(Source texts of formatted documents)
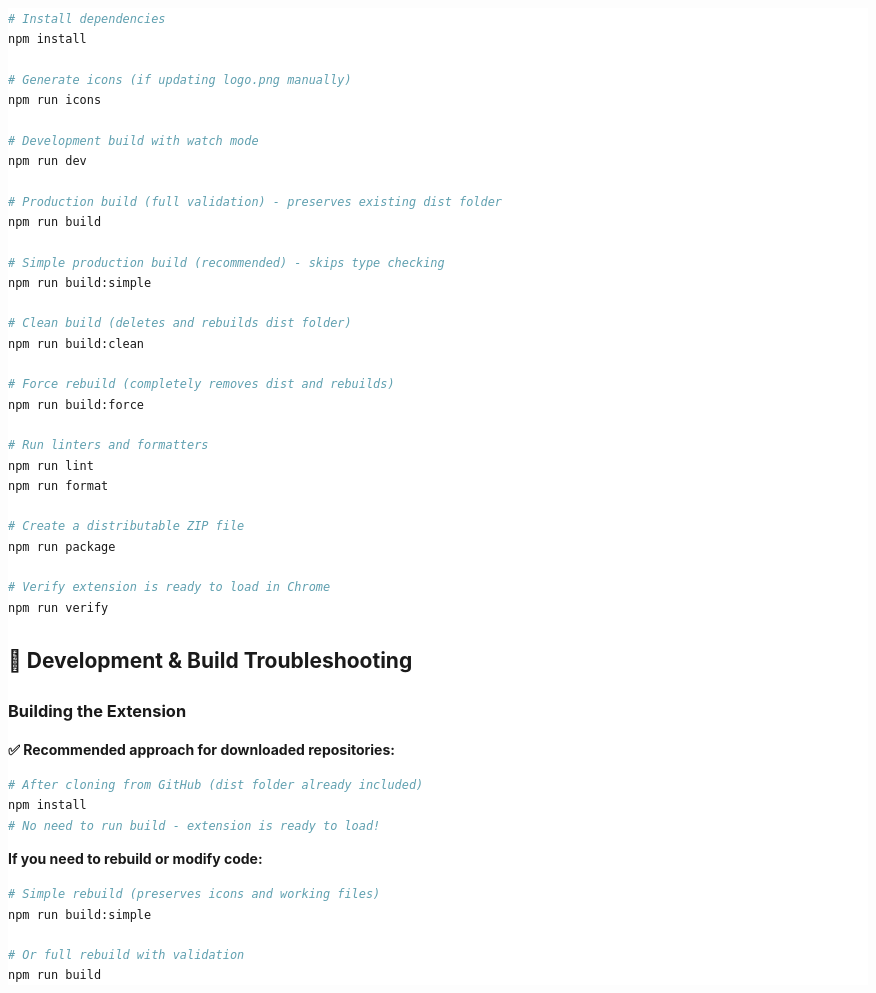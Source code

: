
 ```bash
# Install dependencies
npm install

# Generate icons (if updating logo.png manually)
npm run icons

# Development build with watch mode
npm run dev

# Production build (full validation) - preserves existing dist folder
npm run build

# Simple production build (recommended) - skips type checking
npm run build:simple

# Clean build (deletes and rebuilds dist folder)
npm run build:clean

# Force rebuild (completely removes dist and rebuilds)
npm run build:force

# Run linters and formatters
npm run lint
npm run format

# Create a distributable ZIP file
npm run package

# Verify extension is ready to load in Chrome
npm run verify
```

## 🔧 Development & Build Troubleshooting

### Building the Extension

**✅ Recommended approach for downloaded repositories:**

```bash
# After cloning from GitHub (dist folder already included)
npm install
# No need to run build - extension is ready to load!
```

**If you need to rebuild or modify code:**

```bash
# Simple rebuild (preserves icons and working files)
npm run build:simple

# Or full rebuild with validation
npm run build
```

▶ **WORK TO BE COMPLETED**: Output the records above unchanged, minus their pictures.

▶ **ANSWER BOX**:
Source code

:
 ```bash
# Install dependencies
npm install

# Generate icons (if updating logo.png manually)
npm run icons

# Development build with watch mode
npm run dev

# Production build (full validation) - preserves existing dist folder
npm run build

# Simple production build (recommended) - skips type checking
npm run build:simple

# Clean build (deletes and rebuilds dist folder)
npm run build:clean

# Force rebuild (completely removes dist and rebuilds)
npm run build:force

# Run linters and formatters
npm run lint
npm run format

# Create a distributable ZIP file
npm run package

# Verify extension is ready to load in Chrome
npm run verify
```

## 🔧 Development & Build Troubleshooting

### Building the Extension

**✅ Recommended approach for downloaded repositories:**

```bash
# After cloning from GitHub (dist folder already included)
npm install
# No need to run build - extension is ready to load!
```

**If you need to rebuild or modify code:**

```bash
# Simple rebuild (preserves icons and working files)
npm run build:simple

# Or full rebuild with validation
npm run build
```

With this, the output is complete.